Background: Durable efficacy and long-term safety of antiretroviral therapy are important goals in the management of treatment-experienced patients. The 96-week efficacy and safety of the non-nucleoside reverse transcriptase inhibitor (NNRTI) etravirine were evaluated in the Phase III DUET trials.
Methods: HIV type-1-infected treatment-experienced adults with viral loads >5,000 copies/ml and NNRTI and protease inhibitor resistance were randomized to receive etravirine 200 mg or placebo, each twice daily and in combination with a background regimen of darunavir/ritonavir twice daily, nucleoside/nucleotide reverse transcriptase inhibitors and optional enfuvirtide. The primary end point was the proportion of patients with viral load <50 copies/ml (intent-to-treat analysis, time-to-loss of virological response algorithm) at week 24. Results from both trials were combined in the pre-specified pooled 96-week analysis.

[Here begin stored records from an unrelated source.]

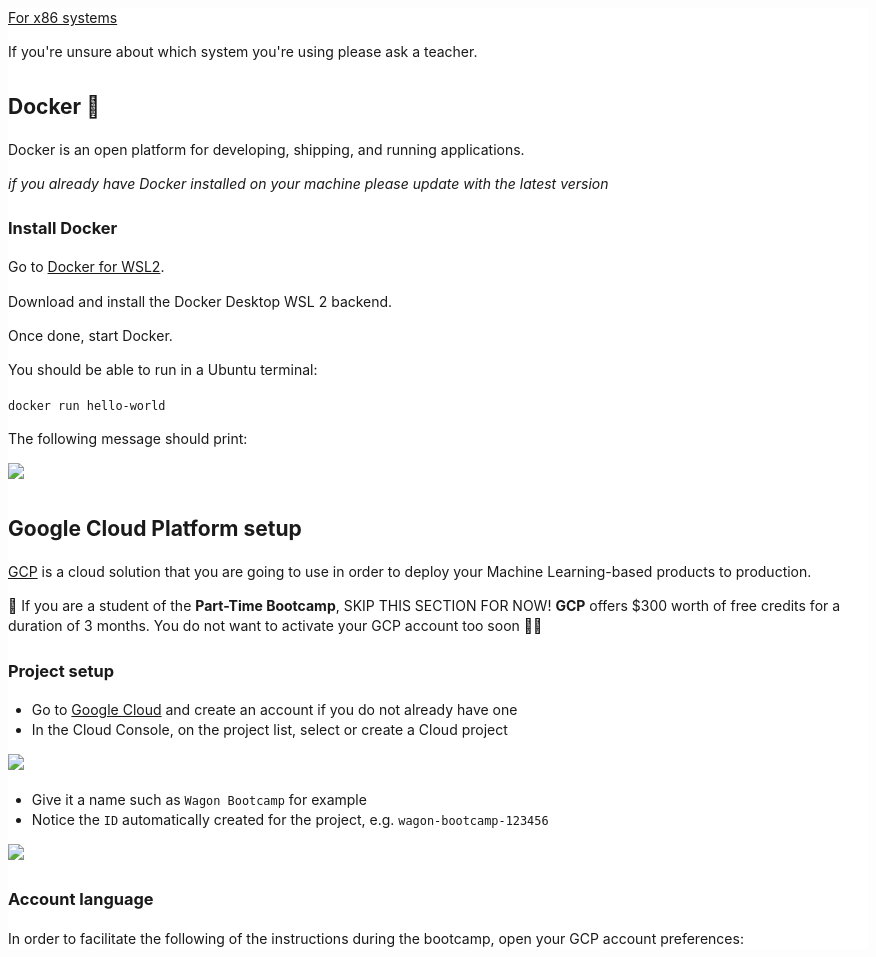 
[For x86 systems](https://aka.ms/vs/16/release/vc_redist.x86.exe)

If you're unsure about which system you're using please ask a teacher.


## Docker 🐋

Docker is an open platform for developing, shipping, and running applications.

_if you already have Docker installed on your machine please update with the latest version_

### Install Docker

Go to [Docker for WSL2](https://docs.docker.com/docker-for-windows/wsl/).

Download and install the Docker Desktop WSL 2 backend.

Once done, start Docker.

You should be able to run in a Ubuntu terminal:

```bash
docker run hello-world
```

The following message should print:

![](images/docker_hello.png)


## Google Cloud Platform setup

[GCP](https://cloud.google.com/) is a cloud solution that you are going to use in order to deploy your Machine Learning-based products to production.

🚨 If you are a student of the **Part-Time Bootcamp**, SKIP THIS SECTION FOR NOW! **GCP** offers $300 worth of free credits for a duration of 3 months. You do not want to activate your GCP account too soon 🙅‍♂️

### Project setup

- Go to [Google Cloud](https://console.cloud.google.com/) and create an account if you do not already have one
- In the Cloud Console, on the project list, select or create a Cloud project

![](images/gcp-create-project.png)

- Give it a name such as `Wagon Bootcamp` for example
- Notice the `ID` automatically created for the project, e.g. `wagon-bootcamp-123456`

![](images/gcp_project.png)

### Account language

In order to facilitate the following of the instructions during the bootcamp, open your GCP account preferences:
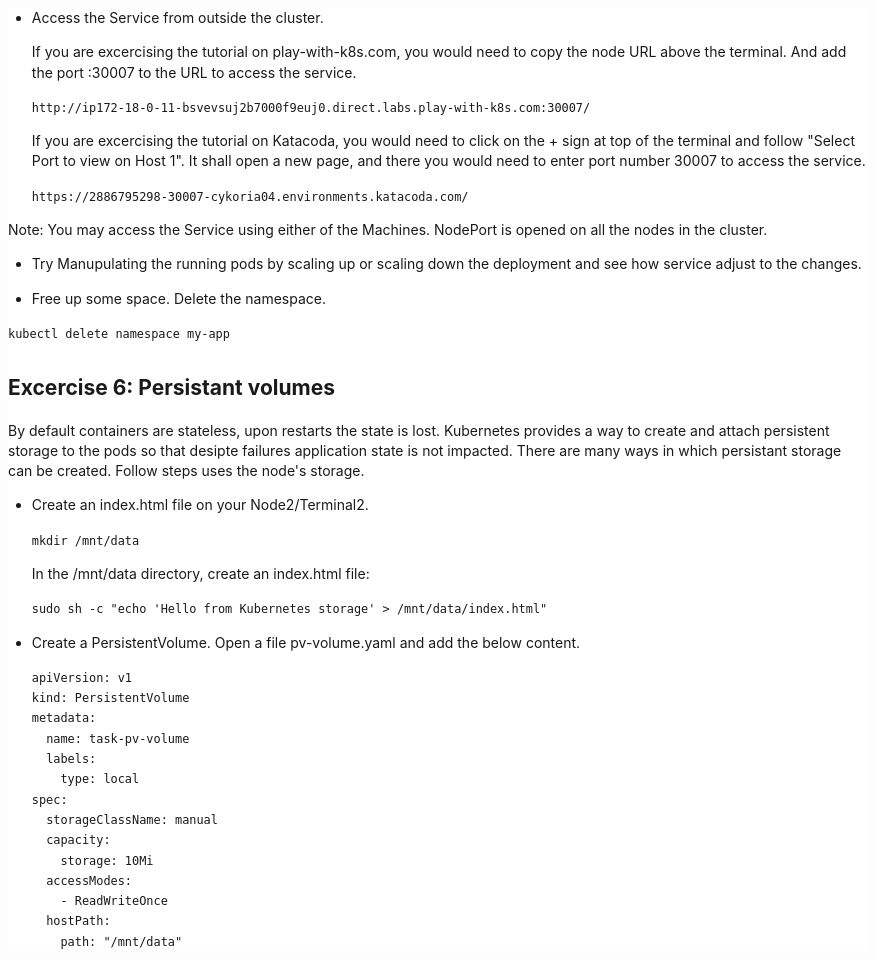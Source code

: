 * Access the Service from outside the cluster. 

  If you are excercising the tutorial on play-with-k8s.com, you would need to copy the node URL above the terminal. And add the port :30007 to the URL to access the service. 
  
  ```
  http://ip172-18-0-11-bsvevsuj2b7000f9euj0.direct.labs.play-with-k8s.com:30007/
  ```
  
  
  If you are excercising the tutorial on Katacoda, you would need to click on the + sign at top of the terminal and follow "Select Port to view on Host 1". It shall open a new page, and there you would need to enter port number 30007 to access the service. 

  ```
  https://2886795298-30007-cykoria04.environments.katacoda.com/
  ```

Note: You may access the Service using either of the Machines. NodePort is opened on all the nodes in the cluster. 

* Try Manupulating the running pods by scaling up or scaling down the deployment and see how service adjust to the changes. 


* Free up some space. Delete the namespace. 

```
kubectl delete namespace my-app
```

## Excercise 6: Persistant volumes

By default containers are stateless, upon restarts the state is lost. Kubernetes provides a way to create and attach persistent storage to the pods so that desipte failures application state is not impacted. There are many ways in which persistant storage can be created. Follow steps uses the node's storage. 


* Create an index.html file on your Node2/Terminal2. 

  ```
  mkdir /mnt/data
  ```


  In the /mnt/data directory, create an index.html file:

  ```
  sudo sh -c "echo 'Hello from Kubernetes storage' > /mnt/data/index.html"
  ```

* Create a PersistentVolume. Open a file pv-volume.yaml and add the below content. 

  ```
  apiVersion: v1
  kind: PersistentVolume
  metadata:
    name: task-pv-volume
    labels:
      type: local
  spec:
    storageClassName: manual
    capacity:
      storage: 10Mi
    accessModes:
      - ReadWriteOnce
    hostPath:
      path: "/mnt/data"
  ```
  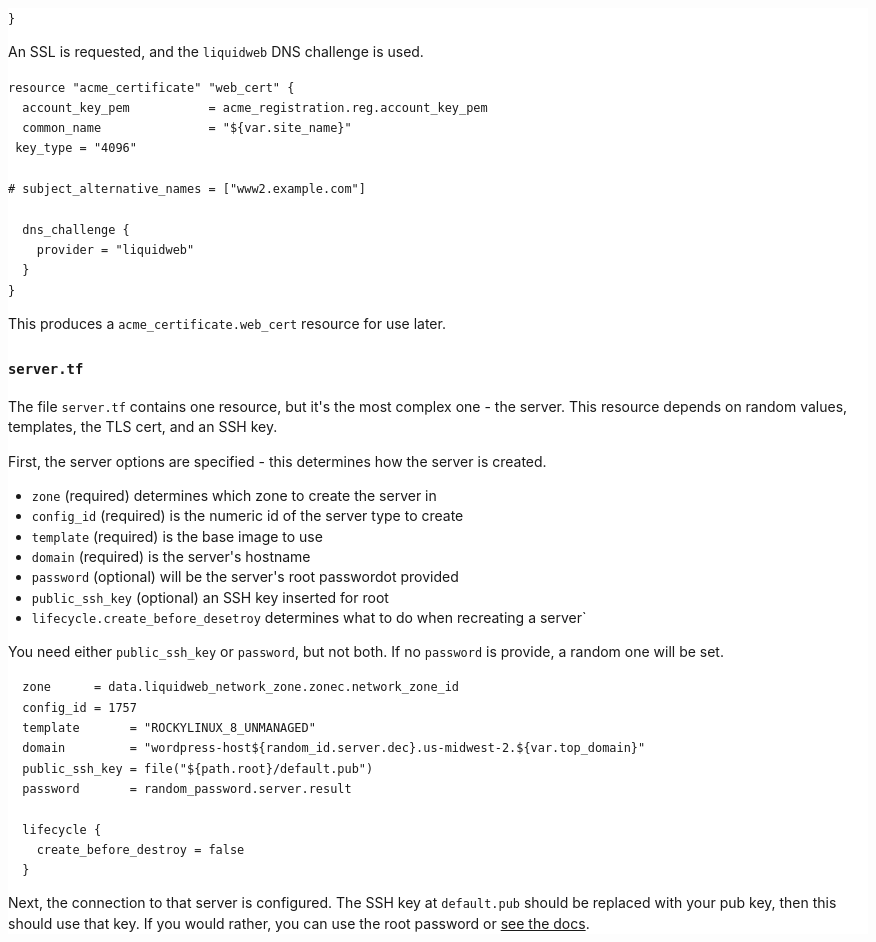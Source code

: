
 ```hcl
}
```

An SSL is requested, and the `liquidweb` DNS challenge is used.

```hcl
resource "acme_certificate" "web_cert" {
  account_key_pem           = acme_registration.reg.account_key_pem
  common_name               = "${var.site_name}"
 key_type = "4096"

# subject_alternative_names = ["www2.example.com"]

  dns_challenge {
    provider = "liquidweb"
  }
}
```

This produces a `acme_certificate.web_cert` resource for use later.

### `server.tf`

The file `server.tf` contains one resource, but it's the most complex one - the server.
This resource depends on random values, templates, the TLS cert, and an SSH key.

First, the server options are specified - this determines how the server is created.

- `zone` (required) determines which zone to create the server in
- `config_id` (required) is the numeric id of the server type to create
- `template` (required) is the base image to use
- `domain` (required) is the server's hostname
- `password` (optional) will be the server's root passwordot provided
- `public_ssh_key` (optional) an SSH key inserted for root
- `lifecycle.create_before_desetroy` determines what to do when recreating a server`

You need either `public_ssh_key` or `password`, but not both.
If no `password` is provide, a random one will be set.

```hcl
  zone      = data.liquidweb_network_zone.zonec.network_zone_id
  config_id = 1757
  template       = "ROCKYLINUX_8_UNMANAGED"
  domain         = "wordpress-host${random_id.server.dec}.us-midwest-2.${var.top_domain}"
  public_ssh_key = file("${path.root}/default.pub")
  password       = random_password.server.result

  lifecycle {
    create_before_destroy = false
  }
```

Next, the connection to that server is configured.
The SSH key at `default.pub` should be replaced with your pub key, then this should use that key.
If you would rather, you can use the root password or [see the docs](https://developer.hashicorp.com/terraform/language/resources/provisioners/connection).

Results: In total, 599 patients received etravirine and 604 received placebo. At week 96, 57% of patients in the etravirine group versus 36% in the placebo group had a viral load <50 copies/ml (P<0.0001); 91% and 88% of patients, respectively, had maintained this response from week 48. Mean increases in CD4(+) T-cell count from baseline at week 96 were 128 cells/mm(3) with etravirine versus 86 cells/mm(3) with placebo (P<0.0001). With the exception of rash, which was reported more frequently with etravirine than placebo (21% versus 12%, respectively; P<0.0001), the safety and tolerability profile of etravirine was similar to placebo over the treatment period.
Conclusions: Etravirine, in combination with an antiretroviral background regimen, provided durable virological and immunological responses with no new safety concerns in treatment-experienced patients over 96 weeks in the DUET trials.